Heidegger und die Bergpredigt: Ist nicht die „Sorge“ der Platzhalter des Futur II in beiden (und Heideggers Philosophie insgesamt die Selbstreflektion der inertia: seine Fundamentalontologie gleichsam das Inertialsystem von innen)?
Die Übernahme der Sünde der Welt bezeichnet im Christentum genau den Punkt des Widerstands gegen die Abstraktion, gegen das falsche Allgemeine (und seinen Grund im Tausch- und im Trägheitsprinzip). Schuld ist immer konkret, und sie ist immer vergangene Schuld (Inbegriff der Last der Vergangenheit); erst durch die Opfertheologie ist der Kreuzestod Christi auch zu der für ihn zukünftigen Schuld in Beziehung gesetzt worden, nur so war die christliche Erlösungs- und Gnadenlehre zu begründen. Aber diese Begründung war falsch (und mit ihr ein Pfeiler des kirchlichen Selbstverständnisses); den Schein der Wahrheit verdankte sie allein der Unfähigkeit zur Kritik des Tauschprinzips; zugleich war sie fähig, Modell des Inertialsystems zu werden. Mit dieser Begründung wurde die Vergangenheit bloß verdrängt anstatt durch Erinnerungsarbeit übernommen, wurden die Verdrängungsmechanismen selber in den Kern der Religion mit aufgenommen und durch den potentiellen Häresie- und Blasphemievorwurf unangreifbar gemacht, zugleich die Verführung und der Genuß der Exkulpierung gegen das Bewußtwerden abgeschirmt.
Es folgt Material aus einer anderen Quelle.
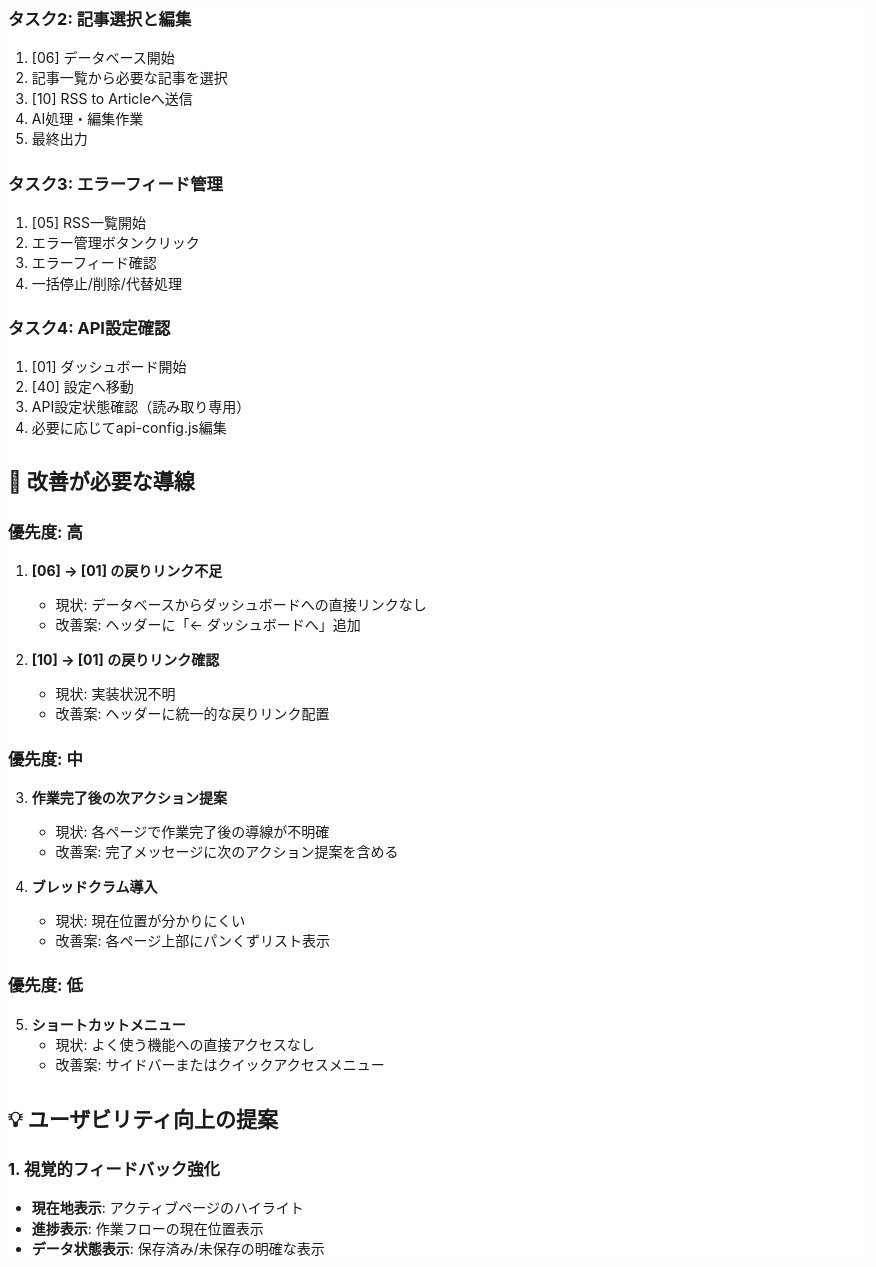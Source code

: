 ### タスク2: 記事選択と編集
1. [06] データベース開始
2. 記事一覧から必要な記事を選択
3. [10] RSS to Articleへ送信
4. AI処理・編集作業
5. 最終出力

### タスク3: エラーフィード管理
1. [05] RSS一覧開始
2. エラー管理ボタンクリック
3. エラーフィード確認
4. 一括停止/削除/代替処理

### タスク4: API設定確認
1. [01] ダッシュボード開始
2. [40] 設定へ移動
3. API設定状態確認（読み取り専用）
4. 必要に応じてapi-config.js編集

## 🚨 改善が必要な導線

### 優先度: 高
1. **[06] → [01] の戻りリンク不足**
   - 現状: データベースからダッシュボードへの直接リンクなし
   - 改善案: ヘッダーに「← ダッシュボードへ」追加

2. **[10] → [01] の戻りリンク確認**
   - 現状: 実装状況不明
   - 改善案: ヘッダーに統一的な戻りリンク配置

### 優先度: 中
3. **作業完了後の次アクション提案**
   - 現状: 各ページで作業完了後の導線が不明確
   - 改善案: 完了メッセージに次のアクション提案を含める

4. **ブレッドクラム導入**
   - 現状: 現在位置が分かりにくい
   - 改善案: 各ページ上部にパンくずリスト表示

### 優先度: 低
5. **ショートカットメニュー**
   - 現状: よく使う機能への直接アクセスなし
   - 改善案: サイドバーまたはクイックアクセスメニュー

## 💡 ユーザビリティ向上の提案

### 1. 視覚的フィードバック強化
- **現在地表示**: アクティブページのハイライト
- **進捗表示**: 作業フローの現在位置表示
- **データ状態表示**: 保存済み/未保存の明確な表示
Zur Täufergeschichte: Gibt es einen Zusammenhang zwischen dem „ecce agnus dei, qui tollit peccata mundi“ und dem „Das ist mein geliebter Sohn …“: zwischen der Übernahme der Sünde der Welt und der Vater-Sohn-Theologie? Gehören nicht die Begriffe Schuld, Bekenntnis, Zeugenschaft dem gleichen Kontext an (beachte die Doppelbedeutung des Zeugungsbegriffs im Deutschen)? Wie verhalten sich kennen, erkennen, bekennen zu zeugen, erzeugen, bezeugen?
Hatte Jesus nicht zusammen mit den Geldwechslern auch die Taubenhändler aus dem Vorhof des Tempels vertrieben (Bedeutung der Tauben in der Schrift und des Taubenopfers)?